The student contribution examples below indicate that students demonstrated an enhanced understanding of the features of media reporting rather than an enhanced appreciation of the science being studied. The quotes reproduced below indicate how students brought their experiences and knowledge to the discussion and collaborated with fellow students to jointly answer questions posed at the beginning of the day. We also marked these contributions as examples of the above categories to show how the content analysis was carried out.

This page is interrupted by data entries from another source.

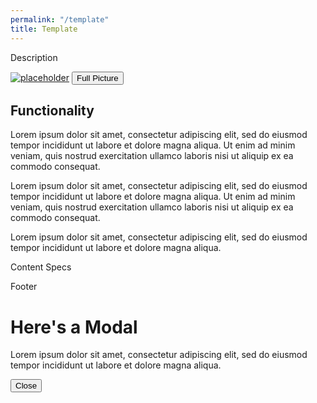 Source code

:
 ```yaml
---
permalink: "/template"
title: Template
---
```

<html>
    <head>
        <meta charset="UTF-8">
        <link rel="stylesheet" href="/assets/css/basic_temp.css">
    </head>
    <body>
        <div class="description">
        <p>Description</p>
        </div>
        <section>
            <div class="image_screenshot">
                <a href="" target="_blank"><img src="https://via.placeholder.com/160" alt="placeholder" class="responsive"></a>
                <button id="open">Full Picture</button>
            </div>
            <div class="functionality">
                <h2>Functionality</h2>
                <p>Lorem ipsum dolor sit amet, consectetur adipiscing elit, sed do eiusmod tempor incididunt ut labore et dolore magna aliqua. Ut enim ad minim veniam, quis nostrud exercitation ullamco laboris nisi ut aliquip ex ea commodo consequat.</p>
                <p>Lorem ipsum dolor sit amet, consectetur adipiscing elit, sed do eiusmod tempor incididunt ut labore et dolore magna aliqua. Ut enim ad minim veniam, quis nostrud exercitation ullamco laboris nisi ut aliquip ex ea commodo consequat.</p>
                <p>Lorem ipsum dolor sit amet, consectetur adipiscing elit, sed do eiusmod tempor incididunt ut labore et dolore magna aliqua.</p>
            </div>
        </section>
        <div class="specs">
            <p> Content Specs </p>
        </div>
        <footer>
        <p>Footer</p>
        </footer>
        <div class="modal__container" id="modal__container">
            <div class="modal">
                <h1>Here's a Modal</h1>
                <p>Lorem ipsum dolor sit amet, consectetur adipiscing elit, sed do eiusmod tempor 
                    incididunt ut labore et dolore magna aliqua.</p>
                <button id="close">Close</button>
            </div>
        </div>
        <script>
            const open = document.getElementById('open');
            const modal__container = document.getElementById('modal__container');
            const close = document.getElementById('close');
            open.addEventListener('click',()=>{
                modal__container.classList.add('show');
            });
            close.addEventListener('click',()=>{
                modal__container.classList.remove('show');
            });
        </script>
    </body>
</html>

Three examples of a student message indicating the categories to which it was assigned are presented below:
After watching the bulletins of the GMO, it was very interesting to see how
(Joint knowledge building)
(message from Lenny - Names changed)
(Acknowledging/replying referring to another message)
I agree that the final extracts from the Horizon programme appear to be
(Supporting the argument with a reference and or an example)

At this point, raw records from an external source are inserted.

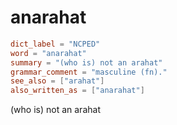 # anarahat

``` toml
dict_label = "NCPED"
word = "anarahat"
summary = "(who is) not an arahat"
grammar_comment = "masculine (fn)."
see_also = ["arahat"]
also_written_as = ["anarahat"]
```

(who is) not an arahat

Dr Pusztai justifies going to the press in advance of peer-reviewed
(Asking questions or dialogue extension prompts)
(message from Sylvia - Names changed)
(Motivation and commitment)
(message from Vicky-names changed)
Interactions among participants were our next focus for the study. For this purpose a pictorial representation of the conference was prepared using social network analysis methods. Social network analysis allows identification of "patterns of relationship between people who are connected, and analysis of the structure of these patterns by tracing the flow of information and/or other resources that are exchanged among them" (de Laat, 2006 p.86).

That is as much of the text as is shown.